I came across some PECVD machines at OIPT, some of which apparently used a pulsed DC bias, so I'm reasonably familiar with that process.
I have a couple of question regarding heating:
Do you heat treat the piece as a separate process afterwards, or do yopu use the 'beam current' (for want of a better term) to heat the part while nitriding?
How do you monitor the temperature of the part whilst nitriding? Thermocouples? and, if so, what type, and does the nitriding process adversely affect the accuracy of the thermocouples themselves?
Registered Member #396
Joined: Wed Apr 19 2006, 12:55AM
Location: Pittsburgh, PA
Posts: 176
johnf wrote ...
Ash I do this sort of thing for my day job any form of plasma source is sufficient--but heres the catch, the source has to be at around 50 to 100kv more positive than the piece being nitrided. if the ion source is earth potential bound then you will need to bias the subject minus by the above --but this has problems as well as the potential tends to focus on the subject.
Is 50-10kv really necessary for nitriding? What does a higher voltage physically do to the N2?
I haven't seen many specific voltages quoted in my research, but this article quotes 700v and a process time of 10-50 hours. Many other articles suggest that over 2000v the risk of arcing is high.
Registered Member #230
Joined: Tue Feb 21 2006, 08:01PM
Location: Gracefield lower Hutt
Posts: 284
Ash / billybobjoe Implant depth is proportional to acceleration. A surface layer is just that and if hard will require an underlying hard layer to support it. Nitriding gives a gradiated hardness so that the surface layer does not crack when the underlying layer "gives" the cyanide process / ammonia gives very deep nitriding many micron. Ion implantation usually is to around 1 micron with 100kV acceleration. heat treatment depnds on the target matrix but is usually post implantaion and is somewhere between 400 -600 degrees Celsius. diffusion implantation usually is much higher 700 -900 Celsius. post implantation heat treatment also cause the ions to diffuse albeit to a lower extent
the pressure in the chamber where the work pieces are around 10^6 millibar or better. The ion source internally could be three orders of magnitude higher in pressure. the difference being taken up by differential pumping
As for time a 40mA beam is good for around 1sq metre of surface area per hour
Registered Member #3414
Joined: Sun Nov 14 2010, 05:05PM
Location: UK
Posts: 4245
Well, the 5kW, 50kV Xformer described elsewhere on this forum (which, incidentally, John Futter inspired me to design and build after a thread I had a few years ago on 'another forum'), fitted with a doubler should provide ~40mA @ ~100kV should be up to the job.

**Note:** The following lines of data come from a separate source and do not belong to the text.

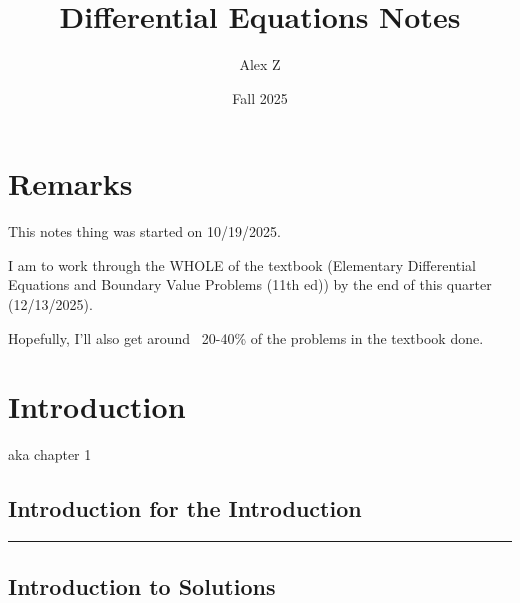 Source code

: \documentclass{article}
\title{Differential Equations Notes}
\author{Alex Z}
\date{Fall 2025}
\newcommand{\hr}{\rule{\linewidth}{1pt}}
\newcommand{\spacer}{\vspace{1cm} \hr \vspace{1cm}}
\theoremstyle{definition}
\begin{document}
\maketitle
\newpage

\tableofcontents
\newpage


\section*{Remarks}

This notes thing was started on 10/19/2025.

I am to work through the WHOLE of the textbook (Elementary Differential Equations and Boundary Value Problems (11th ed)) by the end of this quarter (12/13/2025).

Hopefully, I'll also get around ~20-40\% of the problems in the textbook done.

\newpage

\section{Introduction}

aka chapter 1

\subsection{Introduction for the Introduction}
 

\spacer

\subsection{Introduction to Solutions}

\end{document}
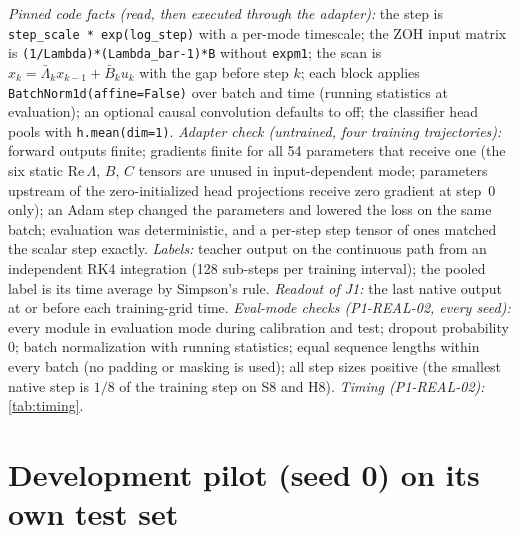 \documentclass{article}
\theoremstyle{plain}
\theoremstyle{definition}
\theoremstyle{remark}
\begin{document}
\emph{Pinned code facts (read, then executed through the adapter):} the step is \texttt{step\_scale * exp(log\_step)} with a per-mode timescale; the ZOH input matrix is \texttt{(1/Lambda)*(Lambda\_bar-1)*B} without \texttt{expm1}; the scan is $x_k=\bar\Lambda_kx_{k-1}+\bar B_ku_k$ with the gap before step $k$; each block applies \texttt{BatchNorm1d(affine=False)} over batch and time (running statistics at evaluation); an optional causal convolution defaults to off; the classifier head pools with \texttt{h.mean(dim=1)}.
\emph{Adapter check (untrained, four training trajectories):} forward outputs finite; gradients finite for all 54 parameters that receive one (the six static $\mathrm{Re}\,\Lambda$, $B$, $C$ tensors are unused in input-dependent mode; parameters upstream of the zero-initialized head projections receive zero gradient at step~0 only); an Adam step changed the parameters and lowered the loss on the same batch; evaluation was deterministic, and a per-step step tensor of ones matched the scalar step exactly.
\emph{Labels:} teacher output on the continuous path from an independent RK4 integration (128 sub-steps per training interval); the pooled label is its time average by Simpson's rule.
\emph{Readout of J1:} the last native output at or before each training-grid time.
\emph{Eval-mode checks (P1-REAL-02, every seed):} every module in evaluation mode during calibration and test; dropout probability 0; batch normalization with running statistics; equal sequence lengths within every batch (no padding or masking is used); all step sizes positive (the smallest native step is $1/8$ of the training step on S8 and H8).
\emph{Timing (P1-REAL-02):} \cref{tab:timing}.



\FloatBarrier
\section{Development pilot (seed 0) on its own test set}
\label{app:pilot}
\end{document}
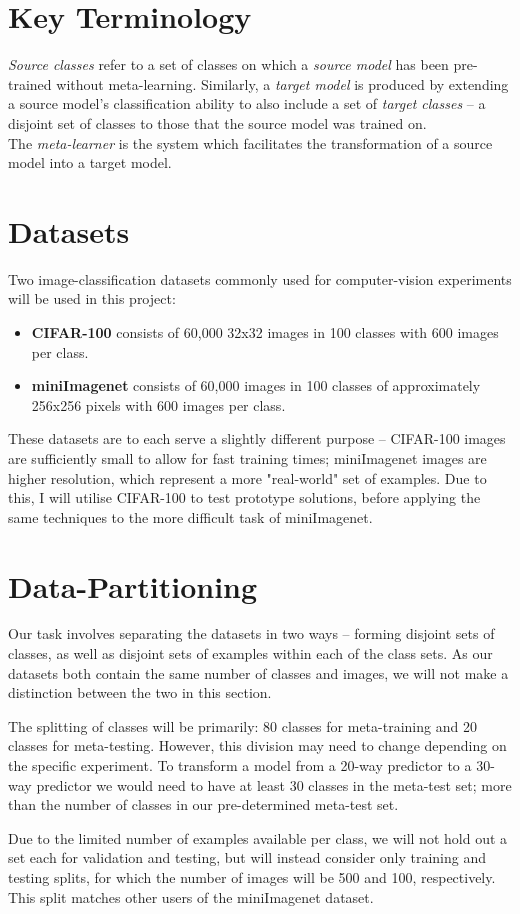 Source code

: \documentclass{report}
\begin{document}
	\section{Key Terminology}
	\textit{Source classes} refer to a set of classes on which a \textit{source model} has been pre-trained without meta-learning. Similarly, a \textit{target model} is produced by extending a source model's classification ability to also include a set of \textit{target classes} -- a disjoint set of classes to those that the source model was trained on. \\
	The \textit{meta-learner} is the system which facilitates the transformation of a source model into a target model. 
	
	\section{Datasets}
	Two image-classification datasets commonly used for computer-vision experiments will be used in this project:
	\begin{itemize}
		\item \textbf{CIFAR-100}\parencite{cifar100} consists of 60,000 32x32 images in 100 classes with 600 images per class. 
		\item \textbf{miniImagenet}\parencite{ilsvr} consists of 60,000 images in 100 classes of approximately 256x256 pixels with 600 images per class.
	\end{itemize}
	These datasets are to each serve a slightly different purpose -- CIFAR-100 images are sufficiently small to allow for fast training times; miniImagenet images are higher resolution, which represent a more "real-world" set of examples. Due to this, I will utilise CIFAR-100 to test prototype solutions, before applying the same techniques to the more difficult task of miniImagenet. \par 

	\section{Data-Partitioning}
	Our task involves separating the datasets in two ways -- forming disjoint sets of classes, as well as disjoint sets of examples within each of the class sets. As our datasets both contain the same number of classes and images, we will not make a distinction between the two in this section. \par
	The splitting of classes will be primarily: 80 classes for meta-training and 20 classes for meta-testing. However, this division may need to change depending on the specific experiment. To transform a model from a 20-way predictor to a 30-way predictor we would need to have at least 30 classes in the meta-test set; more than the number of classes in our pre-determined meta-test set. \par
	Due to the limited number of examples available per class, we will not hold out a set each for validation and testing, but will instead consider only training and testing splits, for which the number of images will be 500 and 100, respectively. This split matches other users of the miniImagenet dataset. \par
	
\end{document}
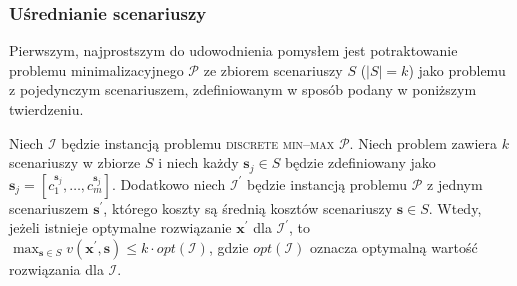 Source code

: \subsubsection{Uśrednianie scenariuszy}

Pierwszym, najprostszym do udowodnienia pomysłem jest potraktowanie problemu minimalizacyjnego $\mathcal{P}$ ze zbiorem scenariuszy $S$ ($\left| S \right| = k$) jako problemu z pojedynczym scenariuszem, zdefiniowanym w sposób podany w poniższym twierdzeniu.

\begin{theorem}\label{th:minmaxavg}
	Niech $\mathcal{I}$ będzie instancją problemu \textsc{discrete min--max $\mathcal{P}$}. Niech problem zawiera $k$ scenariuszy w zbiorze $S$ i niech każdy $\textbf{s}_{j} \in S$ będzie zdefiniowany jako $\textbf{s}_{j} = \left[ c^{\textbf{s}_{j}}_{1}, \dots, c^{\textbf{s}_{j}}_{m} \right]$. Dodatkowo niech $\mathcal{I^{\prime}}$ będzie instancją problemu $\mathcal{P}$ z jednym scenariuszem $\textbf{s}^{\prime}$, którego koszty są średnią kosztów scenariuszy $\textbf{s} \in S$. Wtedy, jeżeli istnieje optymalne rozwiązanie $\textbf{x}^{\prime}$ dla $\mathcal{I}^{\prime}$, to $\max_{\textbf{s} \in S} v \left( \textbf{x}^{\prime}, \textbf{s} \right) \leqslant k \cdot opt \left( \mathcal{I} \right)$, gdzie $opt \left( \mathcal{I} \right)$ oznacza optymalną wartość rozwiązania dla $\mathcal{I}$.
\end{theorem}

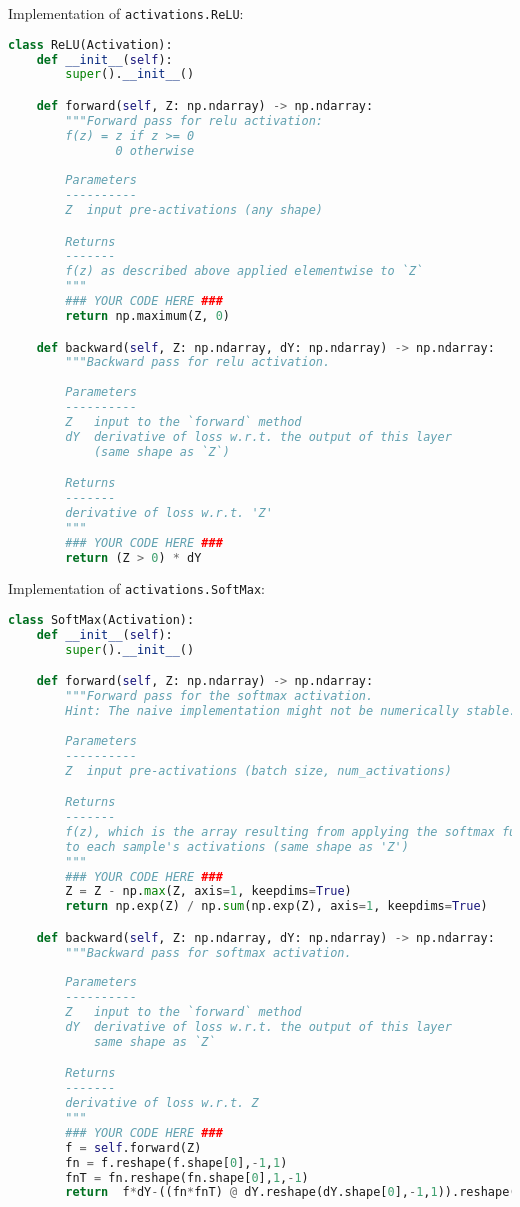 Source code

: Implementation of \texttt{activations.ReLU}:

\begin{lstlisting}[language=Python]
class ReLU(Activation):
    def __init__(self):
        super().__init__()

    def forward(self, Z: np.ndarray) -> np.ndarray:
        """Forward pass for relu activation:
        f(z) = z if z >= 0
               0 otherwise
        
        Parameters
        ----------
        Z  input pre-activations (any shape)

        Returns
        -------
        f(z) as described above applied elementwise to `Z`
        """
        ### YOUR CODE HERE ###
        return np.maximum(Z, 0)

    def backward(self, Z: np.ndarray, dY: np.ndarray) -> np.ndarray:
        """Backward pass for relu activation.
        
        Parameters
        ----------
        Z   input to the `forward` method
        dY  derivative of loss w.r.t. the output of this layer
            (same shape as `Z`)

        Returns
        -------
        derivative of loss w.r.t. 'Z'
        """
        ### YOUR CODE HERE ###
        return (Z > 0) * dY

\end{lstlisting}

Implementation of \texttt{activations.SoftMax}:

\begin{lstlisting}[language=Python]
class SoftMax(Activation):
    def __init__(self):
        super().__init__()

    def forward(self, Z: np.ndarray) -> np.ndarray:
        """Forward pass for the softmax activation.
        Hint: The naive implementation might not be numerically stable.
        
        Parameters
        ----------
        Z  input pre-activations (batch size, num_activations)

        Returns
        -------
        f(z), which is the array resulting from applying the softmax function
        to each sample's activations (same shape as 'Z')
        """
        ### YOUR CODE HERE ###
        Z = Z - np.max(Z, axis=1, keepdims=True)
        return np.exp(Z) / np.sum(np.exp(Z), axis=1, keepdims=True)

    def backward(self, Z: np.ndarray, dY: np.ndarray) -> np.ndarray:
        """Backward pass for softmax activation.
        
        Parameters
        ----------
        Z   input to the `forward` method
        dY  derivative of loss w.r.t. the output of this layer
            same shape as `Z`

        Returns
        -------
        derivative of loss w.r.t. Z
        """
        ### YOUR CODE HERE ###
        f = self.forward(Z)
        fn = f.reshape(f.shape[0],-1,1)
        fnT = fn.reshape(fn.shape[0],1,-1)
        return  f*dY-((fn*fnT) @ dY.reshape(dY.shape[0],-1,1)).reshape(f.shape[0],-1)

\end{lstlisting}


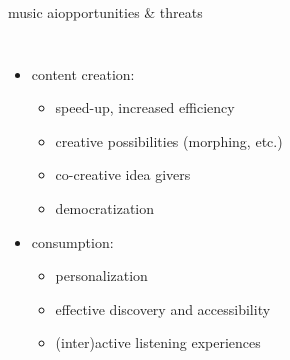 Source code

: 
\begin{frame}{music ai}{opportunities \& threats}
    \vspace{-3mm}
    \begin{columns}
    
        \begin{itemize}
            \item content creation:
                \begin{itemize}
                    \item speed-up, increased efficiency
                    \item creative possibilities (morphing, etc.)
                    \item co-creative idea givers
                    \item democratization
                \end{itemize}
            \smallskip
            \item consumption:
                \begin{itemize}
                    \item personalization
                    \item effective discovery and accessibility
                    \item (inter)active listening experiences
                \end{itemize}
        \end{itemize}
    

\end{columns}
\end{frame}
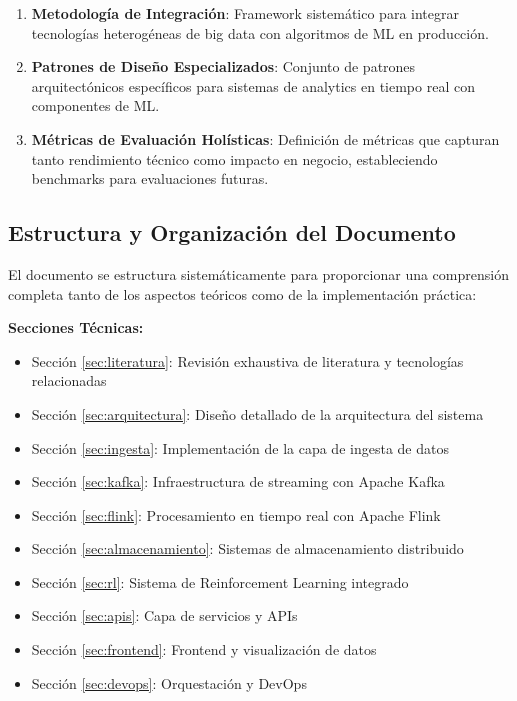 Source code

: \documentclass[conference,10pt,letterpaper]{IEEEtran}
\begin{document}
\begin{enumerate}[leftmargin=*, itemsep=0.1cm]
\item \textbf{Metodología de Integración}: Framework sistemático para integrar tecnologías heterogéneas de big data con algoritmos de ML en producción.

\item \textbf{Patrones de Diseño Especializados}: Conjunto de patrones arquitectónicos específicos para sistemas de analytics en tiempo real con componentes de ML.

\item \textbf{Métricas de Evaluación Holísticas}: Definición de métricas que capturan tanto rendimiento técnico como impacto en negocio, estableciendo benchmarks para evaluaciones futuras.
\end{enumerate}

\subsection{Estructura y Organización del Documento}
\label{subsec:estructura}

El documento se estructura sistemáticamente para proporcionar una comprensión completa tanto de los aspectos teóricos como de la implementación práctica:

\textbf{Secciones Técnicas:}
\begin{itemize}[leftmargin=*, itemsep=0.05cm]
\item Sección \ref{sec:literatura}: Revisión exhaustiva de literatura y tecnologías relacionadas
\item Sección \ref{sec:arquitectura}: Diseño detallado de la arquitectura del sistema  
\item Sección \ref{sec:ingesta}: Implementación de la capa de ingesta de datos
\item Sección \ref{sec:kafka}: Infraestructura de streaming con Apache Kafka
\item Sección \ref{sec:flink}: Procesamiento en tiempo real con Apache Flink
\item Sección \ref{sec:almacenamiento}: Sistemas de almacenamiento distribuido
\item Sección \ref{sec:rl}: Sistema de Reinforcement Learning integrado
\item Sección \ref{sec:apis}: Capa de servicios y APIs
\item Sección \ref{sec:frontend}: Frontend y visualización de datos
\item Sección \ref{sec:devops}: Orquestación y DevOps
\end{itemize}
\end{document}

My main concern is pumping ~4-5kW into a workpiece of ~1kg in a vacuum (it's going to get pretty hot), so I'll need to monitor the temperature of the workpiece in order to prevent distortion, and the need for post-nitriding machining.
I suppose the first thing to do is to run some tests with thermocouples, and, maybe some test pieces. (After I finish the Xformer. I'm now thinking of doubling the amount of ferrite used in the design outlined in the thread on it, in order to further reduce capacitance, etc.
Registered Member #396
Joined: Wed Apr 19 2006, 12:55AM
Location: Pittsburgh, PA
Posts: 176
johnf wrote ...
Ash / billybobjoe Ion implantation usually is to around 1 micron with 100kV acceleration. heat treatment depnds on the target matrix but is usually post implantaion and is somewhere between 400 -600 degrees Celsius. diffusion implantation usually is much higher 700 -900 Celsius. post implantation heat treatment also cause the ions to diffuse albeit to a lower extent
the pressure in the chamber where the work pieces are around 10^6 millibar or better. The ion source internally could be three orders of magnitude higher in pressure. the difference being taken up by differential pumping
As for time a 40mA beam is good for around 1sq metre of surface area per hour
Wow, I had severely underestimated the effort required to successfully do this. I imagine obtaining a feedthrough for 100kv at 10^-6 millibar would not be easy/cheap (I am assuming you meant 10^-6 instead of 10^6).
How are industrial setups doing this successfully at 1kv and 1 torr as I've read numerous places? Simply very long process times?
Registered Member #3414
Joined: Sun Nov 14 2010, 05:05PM
Location: UK
Posts: 4245
Billybobjoe wrote ...
Wow, I had severely underestimated the effort required to successfully do this. I imagine obtaining a feedthrough for 100kv at 10^-6 millibar would not be easy/cheap (I am assuming you meant 10^-6 instead of 10^6).
How are industrial setups doing this successfully at 1kv and 1 torr as I've read numerous places? Simply very long process times?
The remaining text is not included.